L’analisi quantitativa delle particelle è stata portata avanti con la tecnica della spettrometria di massa ad alta sensibilità (una potente tecnica di analisi chimica utilizzata per identificare e quantificare le diverse componenti di un campione, di qualsiasi sostanza). I risultati hanno rivelato una differenza significativa tra i due gruppi: le placente pretermine presentavano una concentrazione media di microplastiche di 203 µg/g (microgrammi), mentre le placente a termine mostravano un valore medio di soli 130 µg/g.
Questa differenza – superiore al 50% – lascia intendere un ruolo potenziale delle microplastiche nel determinare il rischio di parto prima del termine. Risultato quindi inaspettato, dato che i ricercatori si aspettavano che il maggior numero di microplastiche si dovessero riscontrare nelle nascite portate a termine, ma così non è stato.
I ricercatori hanno altresì trovato la presenza di dodici diverse tipologie di plastica nelle placente, con notevoli differenze di concentrazioni di PET, PVC, poliuretano e policarbonato. Sostanze che sono note per la loro capacità di rilasciare agenti maligni (come additivi chimici e potenziali interferenti endocrini), che potrebbero alterare la fisiologia della placenta e determinate così un parto prematuro.
Lo studio quindi suggerisce, ma non conferma, un legame tra inquinamento da microplastiche e parti prematuri, e per questo motivo servono ulteriori ricerche per confermare questa ipotesi. La conoscenza di questi dati però rimane fondamentale per far prestare una particolare attenzione alle future madri che, a causa di diverse condizioni, potrebbe avere un parto pre-termine.
Nuova ricerca americana: microplastiche sempre più presenti
Ma le scoperte sulle microplastiche di certo non finiscono qua. Uno studio recente pubblicato su Nature Medicine ha rivelato la presenza di particelle in diversi organi umani, tra cui cervello, fegato e reni. I campioni analizzati, prelevati durante autopsie nel 2016 e nel 2024, mostrano un aumento significativo di queste sostanze organiche nel corso del tempo, suggerendo un legame con la crescente esposizione ambientale.
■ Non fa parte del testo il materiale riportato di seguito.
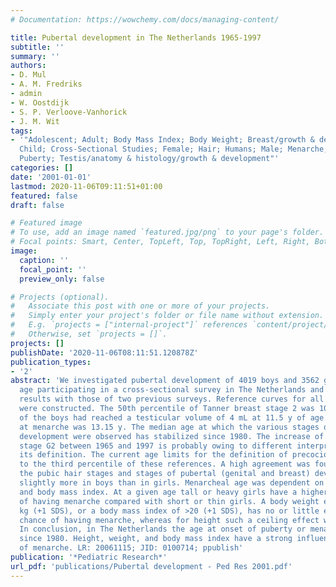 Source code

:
 ```yaml
---
# Documentation: https://wowchemy.com/docs/managing-content/

title: Pubertal development in The Netherlands 1965-1997
subtitle: ''
summary: ''
authors:
- D. Mul
- A. M. Fredriks
- admin
- W. Oostdijk
- S. P. Verloove-Vanhorick
- J. M. Wit
tags:
- '"Adolescent; Adult; Body Mass Index; Body Weight; Breast/growth & development;
  Child; Cross-Sectional Studies; Female; Hair; Humans; Male; Menarche; Netherlands;
  Puberty; Testis/anatomy & histology/growth & development"'
categories: []
date: '2001-01-01'
lastmod: 2020-11-06T09:11:51+01:00
featured: false
draft: false

# Featured image
# To use, add an image named `featured.jpg/png` to your page's folder.
# Focal points: Smart, Center, TopLeft, Top, TopRight, Left, Right, BottomLeft, Bottom, BottomRight.
image:
  caption: ''
  focal_point: ''
  preview_only: false

# Projects (optional).
#   Associate this post with one or more of your projects.
#   Simply enter your project's folder or file name without extension.
#   E.g. `projects = ["internal-project"]` references `content/project/deep-learning/index.md`.
#   Otherwise, set `projects = []`.
projects: []
publishDate: '2020-11-06T08:11:51.120878Z'
publication_types:
- '2'
abstract: 'We investigated pubertal development of 4019 boys and 3562 girls >8 y of
  age participating in a cross-sectional survey in The Netherlands and compared the
  results with those of two previous surveys. Reference curves for all pubertal stages
  were constructed. The 50th percentile of Tanner breast stage 2 was 10.7 y, and 50%
  of the boys had reached a testicular volume of 4 mL at 11.5 y of age. Median age
  at menarche was 13.15 y. The median age at which the various stages of pubertal
  development were observed has stabilized since 1980. The increase of the age at
  stage G2 between 1965 and 1997 is probably owing to different interpretations of
  its definition. The current age limits for the definition of precocious are close
  to the third percentile of these references. A high agreement was found between
  the pubic hair stages and stages of pubertal (genital and breast) development, but
  slightly more in boys than in girls. Menarcheal age was dependent on height, weight,
  and body mass index. At a given age tall or heavy girls have a higher probability
  of having menarche compared with short or thin girls. A body weight exceeding 60
  kg (+1 SDS), or a body mass index of >20 (+1 SDS), has no or little effect on the
  chance of having menarche, whereas for height such a ceiling effect was not observed.
  In conclusion, in The Netherlands the age at onset of puberty or menarche has stabilized
  since 1980. Height, weight, and body mass index have a strong influence on the chance
  of menarche. LR: 20061115; JID: 0100714; ppublish'
publication: '*Pediatric Research*'
url_pdf: 'publications/Pubertal development - Ped Res 2001.pdf'
---
```


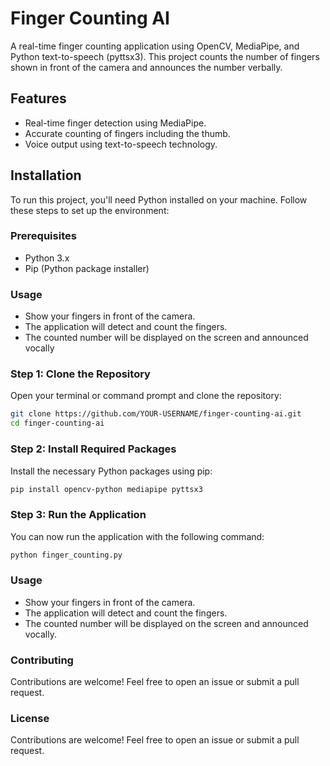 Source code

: # Finger Counting AI

A real-time finger counting application using OpenCV, MediaPipe, and Python text-to-speech (pyttsx3). This project counts the number of fingers shown in front of the camera and announces the number verbally.

## Features

- Real-time finger detection using MediaPipe.
- Accurate counting of fingers including the thumb.
- Voice output using text-to-speech technology.

## Installation

To run this project, you'll need Python installed on your machine. Follow these steps to set up the environment:

### Prerequisites

- Python 3.x
- Pip (Python package installer)

### Usage
- Show your fingers in front of the camera.
- The application will detect and count the fingers.
- The counted number will be displayed on the screen and announced vocally

### Step 1: Clone the Repository

Open your terminal or command prompt and clone the repository:

```bash
git clone https://github.com/YOUR-USERNAME/finger-counting-ai.git
cd finger-counting-ai

```

### Step 2: Install Required Packages

Install the necessary Python packages using pip:

```bash
pip install opencv-python mediapipe pyttsx3

```

### Step 3: Run the Application

You can now run the application with the following command:

```bash
python finger_counting.py

```
### Usage
- Show your fingers in front of the camera.
- The application will detect and count the fingers.
- The counted number will be displayed on the screen and announced vocally.

### Contributing
Contributions are welcome! Feel free to open an issue or submit a pull request.

### License

Contributions are welcome! Feel free to open an issue or submit a pull request.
La ricerca, condotta dall’Università del New Mexico, ha evidenziato come le microplastiche si accumulino soprattutto nel cervello (con una percentuale del 0,5%), con concentrazioni più elevate nei soggetti affetti da demenza.
Gli autori dello studio, pur riconoscendo l’importanza della scoperta, invitano alla cautela. Pur essendoci una chiara associazione tra presenza di microplastiche e alterazioni della salute, non è ancora stata stabilita una relazione di causa-effetto definitiva. Anche in questo caso saranno pertanto necessarie ulteriori ricerche.
L’aumento delle microplastiche nel nostro ambiente sta diventato un problema sempre più urgente, con conseguenze potenzialmente devastanti per la salute umana. Le nuove scoperte, come la loro presenza nelle placente dei neonati pretermine e in diversi organi, inclusi cervello, fegato e reni, sono motivo di preoccupazione.